Concepts
10 minute read
Cluster
In the context of Optimize Live, a cluster is a Kubernetes cluster where the workloads you want to optimize are deployed and on which you have installed the StormForge Agent using the cluster name (clusterName
) that you provide.
A cluster can have only one Agent installed. In the context of Optimize Live, “adding a cluster” and “installing the Agent” have equivalent meaning and are used interchangeably.
For installation instructions, see Install the Agent on a cluster in the Install topic.
Workloads
A workload is a component that runs inside one or more Kubernetes pods. In the context of Optimize Live, a workload is a named Workload resource from a namespace in a cluster. Optimize Live observes the resource utilization of workloads in order to produce recommendations—sets of optimal values for requests and limits— for them.
Optimize Live can produce recommendations for the following Workload types: DaemonSet, Deployment, ReplicaSet, ReplicationController, and StatefulSet.
StormForge Agent
The StormForge Agent (“the Agent”) consists of a Kubernetes controller and a Prometheus metrics forwarder. The controller component watches workloads and configuration, while the metrics forwarder component streams a limited set of resource-related metrics to the StormForge platform.
The Agent discovers and gathers metrics for all DaemonSet, HPA, Pod, ReplicaSet, ReplicationController, and StatefulSet types across all the namespaces on the cluster on which it’s installed.
To minimize the footprint in a cluster, Optimize Live requires only the StormForge Agent to be installed on a cluster. By default, the Agent is installed in the stormforge-system
namespace.
The StormForge Agent leverages the Kubernetes view
role, granting read-only permissions on all resources in the cluster.
Related information:
StormForge Applier
The StormForge Applier is a Kubernetes controller that manages request and limit settings for each workload and applies the recommendations generated by StormForge machine learning. The Applier uses the same StormForge credentials file as the Agent and runs in the same namespace.
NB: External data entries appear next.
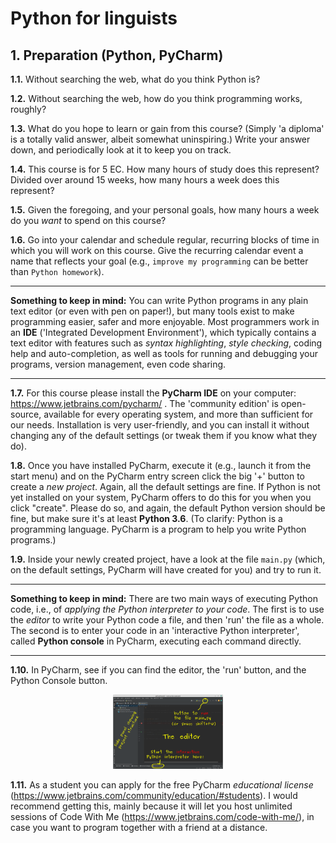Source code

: # Python for linguists


## 1. Preparation (Python, PyCharm)

**1.1.** Without searching the web, what do you think Python is?

**1.2.** Without searching the web, how do you think programming works, roughly?

**1.3.** What do you hope to learn or gain from this course? (Simply 'a diploma' is a totally valid answer, albeit somewhat uninspiring.) Write your answer down, and periodically look at it to keep you on track.

**1.4.** This course is for 5 EC. How many hours of study does this represent? Divided over around 15 weeks, how many hours a week does this represent?

**1.5.** Given the foregoing, and your personal goals, how many hours a week do you _want_ to spend on this course?

**1.6.** Go into your calendar and schedule regular, recurring blocks of time in which you will work on this course. Give the recurring calendar event a name that reflects your goal (e.g., `improve my programming` can be better than `Python homework`).

- - - - - -
**Something to keep in mind:** You can write Python programs in any plain text editor (or even with pen on paper!), but many tools exist to make programming easier, safer and more enjoyable. Most programmers work in an **IDE** ('Integrated Development Environment'), which typically contains a text editor with features such as _syntax highlighting_, _style checking_, coding help and auto-completion, as well as tools for running and debugging your programs, version management, even code sharing.
- - - - -

**1.7.** For this course please install the **PyCharm IDE** on your computer: https://www.jetbrains.com/pycharm/ . The 'community edition' is open-source, available for every operating system, and more than sufficient for our needs. Installation is very user-friendly, and you can install it without changing any of the default settings (or tweak them if you know what they do).

**1.8.** Once you have installed PyCharm, execute it (e.g., launch it from the start menu) and on the PyCharm entry screen click the big '+' button to create a _new project_. Again, all the default settings are fine. If Python is not yet installed on your system, PyCharm offers to do this for you when you click "create". Please do so, and again, the default Python version should be fine, but make sure it's at least **Python 3.6**. (To clarify: Python is a programming language. PyCharm is a program to help you write Python programs.)

**1.9.** Inside your newly created project, have a look at the file `main.py` (which, on the default settings, PyCharm will have created for you) and try to run it.

- - - - - -
**Something to keep in mind:** There are two main ways of executing Python code, i.e., of _applying the Python interpreter to your code_. The first is to use the _editor_ to write your Python code a file, and then 'run' the file as a whole. The second is to enter your code in an 'interactive Python interpreter', called **Python console** in PyCharm, executing each command directly.
- - - - -

**1.10.** In PyCharm, see if you can find the editor, the 'run' button, and the Python Console button. <p align="center"><img src="https://raw.githubusercontent.com/mwestera/python_for_linguists/main/pycharm.png" width=35% height=35%></p>

**1.11.** As a student you can apply for the free PyCharm _educational license_ (https://www.jetbrains.com/community/education/#students). I would recommend getting this, mainly because it will let you host unlimited sessions of Code With Me (https://www.jetbrains.com/code-with-me/), in case you want to program together with a friend at a distance.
Install the Applier if you plan to:
- Deploy recommendations automatically on a schedule of your choosing. This option enables you to skip manually reviewing the recommended settings and ensures your settings track closely to actual CPU and memory use.
- Deploy recommendations on demand. For example, you can apply a single recommendation in any environment as you experiment with recommendations or if you need to quickly deploy a recommendation outside of a schedule.
The Applier applies recommendations using the configured apply method: either patches (PatchWorkloadResources
) or a mutating admission webhook(DynamicAdmissionWebhook
).
The Applier leverages the Kubernetes edit
role, enabling it to update and patch all optimizable workloads (and HPA, if enabled). You can grant additional permissions by specifying additional RBAC in the Helm install command.
Related information:
- Should you install the Applier? in the Install topic
- Additional RBAC permission in the Applier configuration topic
- Apply method setting
- Optimize Live architecture
Schedule
The recommendation schedule defines how frequently Optimize Live generates (and optionally deploys) a recommendation on a workload. By default, a new recommendation is generated once daily (P1D
) for a workload, which is considered a best practice.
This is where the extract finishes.